What you will do. Search the records for the string "serves" and copy every line where it turns up.
::: Data for processing :::
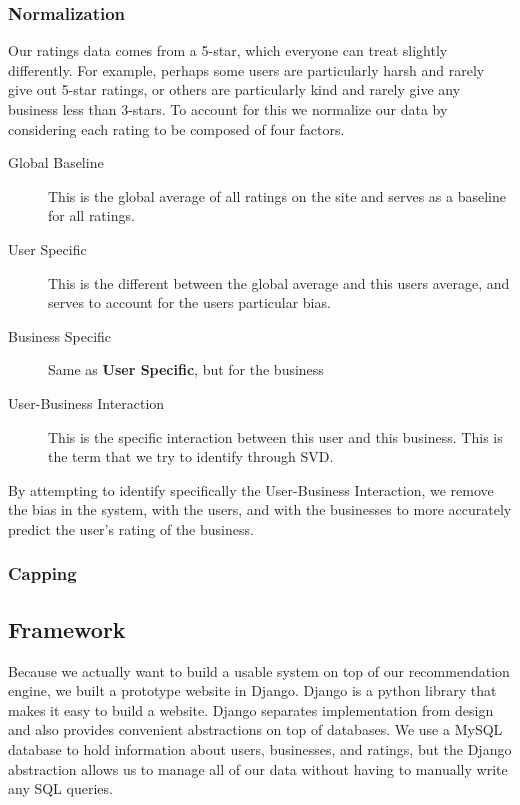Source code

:\subsubsection{Normalization}

Our ratings data comes from a 5-star, which everyone can treat slightly
differently.  For example, perhaps some users are particularly harsh and rarely
give out 5-star ratings, or others are particularly kind and rarely give any
business less than 3-stars. To account for this we normalize our data by
considering each rating to be composed of four factors.

\begin{description}

  \item[Global Baseline] This is the global average of all ratings on the site
and serves as a baseline for all ratings.

  \item[User Specific] This is the different between the global average and
this users average, and serves to account for the users particular bias.

  \item[Business Specific] Same as \textbf{User Specific}, but for the business

  \item[User-Business Interaction] This is the specific interaction between this
user and this business. This is the term that we try to identify through SVD. 

\end{description}

By attempting to identify specifically the User-Business Interaction, we remove
the bias in the system, with the users, and with the businesses to more
accurately predict the user's rating of the business. 

\subsubsection{Capping}


\subsection{Framework}

Because we actually want to build a usable system on top of our recommendation
engine, we built a prototype website in Django. Django is a python library that
makes it easy to build a website. Django separates implementation from design
and also provides convenient abstractions on top of databases. We use a MySQL
database to hold information about users, businesses, and ratings, but the
Django abstraction allows us to manage all of our data without having to
manually write any SQL queries.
:::
Worked solution.
and serves as a baseline for all ratings.
this users average, and serves to account for the users particular bias.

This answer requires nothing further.